Nothing in the records should differ when they are repeated. Restate them word for word.

(Collected data entries)
*** Begin section ***

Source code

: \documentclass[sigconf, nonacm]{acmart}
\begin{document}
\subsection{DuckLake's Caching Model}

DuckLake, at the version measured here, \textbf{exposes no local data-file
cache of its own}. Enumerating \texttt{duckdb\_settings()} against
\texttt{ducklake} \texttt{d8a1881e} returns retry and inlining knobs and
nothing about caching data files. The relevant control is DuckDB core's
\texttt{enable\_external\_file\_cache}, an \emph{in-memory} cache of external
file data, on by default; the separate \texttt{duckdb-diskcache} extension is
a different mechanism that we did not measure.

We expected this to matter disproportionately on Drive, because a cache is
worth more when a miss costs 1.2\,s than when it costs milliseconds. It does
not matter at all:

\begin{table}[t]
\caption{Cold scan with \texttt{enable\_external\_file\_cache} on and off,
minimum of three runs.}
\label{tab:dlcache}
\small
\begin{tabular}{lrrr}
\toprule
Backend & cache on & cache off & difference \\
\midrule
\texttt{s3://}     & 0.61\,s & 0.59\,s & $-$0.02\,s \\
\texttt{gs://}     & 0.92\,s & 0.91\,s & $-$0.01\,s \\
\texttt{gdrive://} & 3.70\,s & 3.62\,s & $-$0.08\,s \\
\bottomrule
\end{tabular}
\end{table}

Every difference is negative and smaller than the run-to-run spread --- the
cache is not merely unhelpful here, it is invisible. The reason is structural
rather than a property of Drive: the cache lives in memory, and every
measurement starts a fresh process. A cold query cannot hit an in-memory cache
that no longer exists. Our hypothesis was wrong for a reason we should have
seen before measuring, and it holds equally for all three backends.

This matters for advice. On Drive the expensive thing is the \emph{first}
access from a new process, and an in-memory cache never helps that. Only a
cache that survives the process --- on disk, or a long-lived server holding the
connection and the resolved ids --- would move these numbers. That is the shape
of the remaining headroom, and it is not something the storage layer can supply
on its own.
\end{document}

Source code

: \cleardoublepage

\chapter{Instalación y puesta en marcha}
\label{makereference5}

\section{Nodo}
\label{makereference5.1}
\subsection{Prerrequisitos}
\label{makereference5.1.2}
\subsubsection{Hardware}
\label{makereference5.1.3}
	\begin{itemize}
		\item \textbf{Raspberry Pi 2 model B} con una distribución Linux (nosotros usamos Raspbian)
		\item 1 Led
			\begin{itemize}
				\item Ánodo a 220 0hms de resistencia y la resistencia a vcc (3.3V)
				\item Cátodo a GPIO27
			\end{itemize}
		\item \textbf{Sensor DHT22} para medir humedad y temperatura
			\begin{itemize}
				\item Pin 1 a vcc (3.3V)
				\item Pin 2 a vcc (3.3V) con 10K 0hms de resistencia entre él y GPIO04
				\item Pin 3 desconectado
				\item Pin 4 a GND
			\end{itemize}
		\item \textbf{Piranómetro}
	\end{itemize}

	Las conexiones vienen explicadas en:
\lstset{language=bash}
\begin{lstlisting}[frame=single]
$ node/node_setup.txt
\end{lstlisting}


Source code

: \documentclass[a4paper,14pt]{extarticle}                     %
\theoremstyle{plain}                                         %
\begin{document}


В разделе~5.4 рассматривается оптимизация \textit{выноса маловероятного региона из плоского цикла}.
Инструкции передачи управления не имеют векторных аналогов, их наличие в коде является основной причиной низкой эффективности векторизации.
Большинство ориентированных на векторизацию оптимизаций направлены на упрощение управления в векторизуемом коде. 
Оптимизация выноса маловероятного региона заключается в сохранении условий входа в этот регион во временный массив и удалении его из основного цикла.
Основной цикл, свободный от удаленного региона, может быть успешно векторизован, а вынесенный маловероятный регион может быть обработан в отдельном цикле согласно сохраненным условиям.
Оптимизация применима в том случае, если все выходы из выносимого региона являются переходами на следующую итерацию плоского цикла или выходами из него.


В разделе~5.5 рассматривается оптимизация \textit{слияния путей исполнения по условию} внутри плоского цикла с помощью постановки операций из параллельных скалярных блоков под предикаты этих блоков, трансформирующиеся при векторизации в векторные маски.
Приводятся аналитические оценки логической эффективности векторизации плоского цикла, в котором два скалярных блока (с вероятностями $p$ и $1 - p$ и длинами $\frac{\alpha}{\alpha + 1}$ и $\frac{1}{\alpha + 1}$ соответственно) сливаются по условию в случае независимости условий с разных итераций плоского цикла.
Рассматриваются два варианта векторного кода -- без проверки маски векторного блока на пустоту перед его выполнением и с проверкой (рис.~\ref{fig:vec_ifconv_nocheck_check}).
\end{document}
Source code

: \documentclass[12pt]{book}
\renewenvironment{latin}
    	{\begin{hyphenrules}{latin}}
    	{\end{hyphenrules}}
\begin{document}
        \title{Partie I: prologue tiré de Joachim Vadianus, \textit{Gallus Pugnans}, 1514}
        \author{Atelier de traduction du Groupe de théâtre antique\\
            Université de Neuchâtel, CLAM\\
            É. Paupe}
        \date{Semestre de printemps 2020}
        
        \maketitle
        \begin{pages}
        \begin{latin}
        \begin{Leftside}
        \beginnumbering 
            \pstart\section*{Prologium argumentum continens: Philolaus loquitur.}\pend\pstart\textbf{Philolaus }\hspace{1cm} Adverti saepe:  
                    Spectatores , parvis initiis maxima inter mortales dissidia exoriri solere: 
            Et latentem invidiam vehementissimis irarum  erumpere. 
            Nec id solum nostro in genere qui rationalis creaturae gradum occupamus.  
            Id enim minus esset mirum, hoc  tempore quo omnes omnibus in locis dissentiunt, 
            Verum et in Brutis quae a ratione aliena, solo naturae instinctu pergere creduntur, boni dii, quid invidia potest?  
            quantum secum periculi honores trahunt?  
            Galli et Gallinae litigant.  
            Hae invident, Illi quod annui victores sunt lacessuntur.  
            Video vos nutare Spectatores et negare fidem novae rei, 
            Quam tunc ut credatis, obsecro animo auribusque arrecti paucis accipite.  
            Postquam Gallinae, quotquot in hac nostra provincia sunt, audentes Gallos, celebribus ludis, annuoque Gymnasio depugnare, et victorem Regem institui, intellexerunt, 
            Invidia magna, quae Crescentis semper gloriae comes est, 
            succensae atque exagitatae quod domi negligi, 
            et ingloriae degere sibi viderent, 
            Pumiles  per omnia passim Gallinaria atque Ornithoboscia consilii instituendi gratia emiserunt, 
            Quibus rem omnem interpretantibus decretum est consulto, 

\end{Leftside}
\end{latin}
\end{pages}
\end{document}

*** End section ***

**Exercise answer:**
Source code

: \documentclass[sigconf, nonacm]{acmart}
\begin{document}
\subsection{DuckLake's Caching Model}

DuckLake, at the version measured here, \textbf{exposes no local data-file
cache of its own}. Enumerating \texttt{duckdb\_settings()} against
\texttt{ducklake} \texttt{d8a1881e} returns retry and inlining knobs and
nothing about caching data files. The relevant control is DuckDB core's
\texttt{enable\_external\_file\_cache}, an \emph{in-memory} cache of external
file data, on by default; the separate \texttt{duckdb-diskcache} extension is
a different mechanism that we did not measure.

We expected this to matter disproportionately on Drive, because a cache is
worth more when a miss costs 1.2\,s than when it costs milliseconds. It does
not matter at all:

\begin{table}[t]
\caption{Cold scan with \texttt{enable\_external\_file\_cache} on and off,
minimum of three runs.}
\label{tab:dlcache}
\small
\begin{tabular}{lrrr}
\toprule
Backend & cache on & cache off & difference \\
\midrule
\texttt{s3://}     & 0.61\,s & 0.59\,s & $-$0.02\,s \\
\texttt{gs://}     & 0.92\,s & 0.91\,s & $-$0.01\,s \\
\texttt{gdrive://} & 3.70\,s & 3.62\,s & $-$0.08\,s \\
\bottomrule
\end{tabular}
\end{table}

Every difference is negative and smaller than the run-to-run spread --- the
cache is not merely unhelpful here, it is invisible. The reason is structural
rather than a property of Drive: the cache lives in memory, and every
measurement starts a fresh process. A cold query cannot hit an in-memory cache
that no longer exists. Our hypothesis was wrong for a reason we should have
seen before measuring, and it holds equally for all three backends.

This matters for advice. On Drive the expensive thing is the \emph{first}
access from a new process, and an in-memory cache never helps that. Only a
cache that survives the process --- on disk, or a long-lived server holding the
connection and the resolved ids --- would move these numbers. That is the shape
of the remaining headroom, and it is not something the storage layer can supply
on its own.
\end{document}

Source code

: \cleardoublepage

\chapter{Instalación y puesta en marcha}
\label{makereference5}

\section{Nodo}
\label{makereference5.1}
\subsection{Prerrequisitos}
\label{makereference5.1.2}
\subsubsection{Hardware}
\label{makereference5.1.3}
	\begin{itemize}
		\item \textbf{Raspberry Pi 2 model B} con una distribución Linux (nosotros usamos Raspbian)
		\item 1 Led
			\begin{itemize}
				\item Ánodo a 220 0hms de resistencia y la resistencia a vcc (3.3V)
				\item Cátodo a GPIO27
			\end{itemize}
		\item \textbf{Sensor DHT22} para medir humedad y temperatura
			\begin{itemize}
				\item Pin 1 a vcc (3.3V)
				\item Pin 2 a vcc (3.3V) con 10K 0hms de resistencia entre él y GPIO04
				\item Pin 3 desconectado
				\item Pin 4 a GND
			\end{itemize}
		\item \textbf{Piranómetro}
	\end{itemize}

	Las conexiones vienen explicadas en:
\lstset{language=bash}
\begin{lstlisting}[frame=single]
$ node/node_setup.txt
\end{lstlisting}


Source code

: \documentclass[a4paper,14pt]{extarticle}                     %
\theoremstyle{plain}                                         %
\begin{document}


В разделе~5.4 рассматривается оптимизация \textit{выноса маловероятного региона из плоского цикла}.
Инструкции передачи управления не имеют векторных аналогов, их наличие в коде является основной причиной низкой эффективности векторизации.
Большинство ориентированных на векторизацию оптимизаций направлены на упрощение управления в векторизуемом коде. 
Оптимизация выноса маловероятного региона заключается в сохранении условий входа в этот регион во временный массив и удалении его из основного цикла.
Основной цикл, свободный от удаленного региона, может быть успешно векторизован, а вынесенный маловероятный регион может быть обработан в отдельном цикле согласно сохраненным условиям.
Оптимизация применима в том случае, если все выходы из выносимого региона являются переходами на следующую итерацию плоского цикла или выходами из него.


В разделе~5.5 рассматривается оптимизация \textit{слияния путей исполнения по условию} внутри плоского цикла с помощью постановки операций из параллельных скалярных блоков под предикаты этих блоков, трансформирующиеся при векторизации в векторные маски.
Приводятся аналитические оценки логической эффективности векторизации плоского цикла, в котором два скалярных блока (с вероятностями $p$ и $1 - p$ и длинами $\frac{\alpha}{\alpha + 1}$ и $\frac{1}{\alpha + 1}$ соответственно) сливаются по условию в случае независимости условий с разных итераций плоского цикла.
Рассматриваются два варианта векторного кода -- без проверки маски векторного блока на пустоту перед его выполнением и с проверкой (рис.~\ref{fig:vec_ifconv_nocheck_check}).
\end{document}
Source code

: \documentclass[12pt]{book}
\renewenvironment{latin}
    	{\begin{hyphenrules}{latin}}
    	{\end{hyphenrules}}
\begin{document}
        \title{Partie I: prologue tiré de Joachim Vadianus, \textit{Gallus Pugnans}, 1514}
        \author{Atelier de traduction du Groupe de théâtre antique\\
            Université de Neuchâtel, CLAM\\
            É. Paupe}
        \date{Semestre de printemps 2020}
        
        \maketitle
        \begin{pages}
        \begin{latin}
        \begin{Leftside}
        \beginnumbering 
            \pstart\section*{Prologium argumentum continens: Philolaus loquitur.}\pend\pstart\textbf{Philolaus }\hspace{1cm} Adverti saepe:  
                    Spectatores , parvis initiis maxima inter mortales dissidia exoriri solere: 
            Et latentem invidiam vehementissimis irarum  erumpere. 
            Nec id solum nostro in genere qui rationalis creaturae gradum occupamus.  
            Id enim minus esset mirum, hoc  tempore quo omnes omnibus in locis dissentiunt, 
            Verum et in Brutis quae a ratione aliena, solo naturae instinctu pergere creduntur, boni dii, quid invidia potest?  
            quantum secum periculi honores trahunt?  
            Galli et Gallinae litigant.  
            Hae invident, Illi quod annui victores sunt lacessuntur.  
            Video vos nutare Spectatores et negare fidem novae rei, 
            Quam tunc ut credatis, obsecro animo auribusque arrecti paucis accipite.  
            Postquam Gallinae, quotquot in hac nostra provincia sunt, audentes Gallos, celebribus ludis, annuoque Gymnasio depugnare, et victorem Regem institui, intellexerunt, 
            Invidia magna, quae Crescentis semper gloriae comes est, 
            succensae atque exagitatae quod domi negligi, 
            et ingloriae degere sibi viderent, 
            Pumiles  per omnia passim Gallinaria atque Ornithoboscia consilii instituendi gratia emiserunt, 
            Quibus rem omnem interpretantibus decretum est consulto, 

\end{Leftside}
\end{latin}
\end{pages}
\end{document}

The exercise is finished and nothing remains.